### Task objective
Search the entries for lines that contain the word "application", and report each one found.

(Saved data entries)

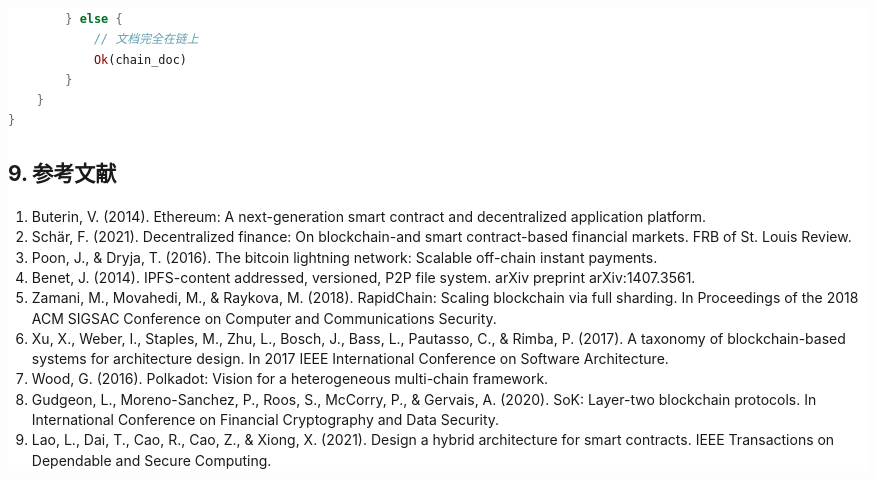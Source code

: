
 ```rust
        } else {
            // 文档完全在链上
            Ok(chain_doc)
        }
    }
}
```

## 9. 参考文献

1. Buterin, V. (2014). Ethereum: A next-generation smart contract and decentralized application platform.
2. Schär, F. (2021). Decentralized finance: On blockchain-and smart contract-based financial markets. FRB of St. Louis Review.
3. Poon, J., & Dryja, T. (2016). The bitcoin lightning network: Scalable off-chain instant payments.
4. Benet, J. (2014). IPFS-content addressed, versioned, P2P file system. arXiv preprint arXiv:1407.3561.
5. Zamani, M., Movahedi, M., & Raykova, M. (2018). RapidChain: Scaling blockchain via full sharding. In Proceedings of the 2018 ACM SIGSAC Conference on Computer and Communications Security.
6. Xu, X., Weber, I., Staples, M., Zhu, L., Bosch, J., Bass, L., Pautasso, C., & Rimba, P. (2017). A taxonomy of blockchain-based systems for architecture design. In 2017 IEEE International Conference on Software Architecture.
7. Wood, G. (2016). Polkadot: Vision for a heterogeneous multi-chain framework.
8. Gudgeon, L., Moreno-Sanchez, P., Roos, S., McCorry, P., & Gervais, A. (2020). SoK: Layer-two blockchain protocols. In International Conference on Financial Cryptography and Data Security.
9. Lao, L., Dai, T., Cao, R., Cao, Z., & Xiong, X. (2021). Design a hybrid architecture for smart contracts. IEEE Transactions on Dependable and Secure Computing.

...

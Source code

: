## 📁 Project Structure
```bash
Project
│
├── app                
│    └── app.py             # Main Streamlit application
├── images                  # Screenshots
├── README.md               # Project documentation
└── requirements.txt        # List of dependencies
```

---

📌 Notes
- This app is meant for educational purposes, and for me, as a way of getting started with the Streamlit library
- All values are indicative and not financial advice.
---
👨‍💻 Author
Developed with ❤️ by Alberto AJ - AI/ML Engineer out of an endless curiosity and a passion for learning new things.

...

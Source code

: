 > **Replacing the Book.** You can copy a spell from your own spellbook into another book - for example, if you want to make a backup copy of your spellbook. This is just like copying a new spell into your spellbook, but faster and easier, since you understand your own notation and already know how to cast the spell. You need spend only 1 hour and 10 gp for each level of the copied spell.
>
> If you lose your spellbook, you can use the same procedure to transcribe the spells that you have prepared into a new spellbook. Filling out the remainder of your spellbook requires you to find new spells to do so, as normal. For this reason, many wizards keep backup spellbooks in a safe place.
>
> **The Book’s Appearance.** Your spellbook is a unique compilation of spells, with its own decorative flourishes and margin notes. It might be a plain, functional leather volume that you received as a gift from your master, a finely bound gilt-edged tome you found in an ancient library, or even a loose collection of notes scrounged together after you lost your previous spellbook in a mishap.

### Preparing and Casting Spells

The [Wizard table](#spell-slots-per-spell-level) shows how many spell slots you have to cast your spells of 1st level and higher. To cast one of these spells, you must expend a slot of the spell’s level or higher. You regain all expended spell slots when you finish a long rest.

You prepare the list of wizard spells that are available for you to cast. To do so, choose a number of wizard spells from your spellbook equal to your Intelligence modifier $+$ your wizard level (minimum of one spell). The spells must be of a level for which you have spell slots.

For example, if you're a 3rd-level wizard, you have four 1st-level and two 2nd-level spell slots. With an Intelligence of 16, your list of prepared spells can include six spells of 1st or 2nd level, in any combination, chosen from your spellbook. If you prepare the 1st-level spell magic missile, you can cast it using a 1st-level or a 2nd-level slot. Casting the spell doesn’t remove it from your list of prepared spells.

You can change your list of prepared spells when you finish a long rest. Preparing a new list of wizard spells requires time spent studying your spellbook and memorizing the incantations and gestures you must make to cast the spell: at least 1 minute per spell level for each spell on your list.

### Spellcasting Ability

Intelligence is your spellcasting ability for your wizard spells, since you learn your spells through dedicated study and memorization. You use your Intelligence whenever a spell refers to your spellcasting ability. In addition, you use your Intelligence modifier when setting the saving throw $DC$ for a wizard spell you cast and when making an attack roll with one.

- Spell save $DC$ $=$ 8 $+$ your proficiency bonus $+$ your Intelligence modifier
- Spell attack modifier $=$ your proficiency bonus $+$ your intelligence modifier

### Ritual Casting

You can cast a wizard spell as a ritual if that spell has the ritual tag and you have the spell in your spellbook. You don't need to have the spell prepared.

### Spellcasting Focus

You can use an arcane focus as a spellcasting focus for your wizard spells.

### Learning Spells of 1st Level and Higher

### Result of the task
1. Buterin, V. (2014). Ethereum: A next-generation smart contract and decentralized application platform.
│    └── app.py             # Main Streamlit application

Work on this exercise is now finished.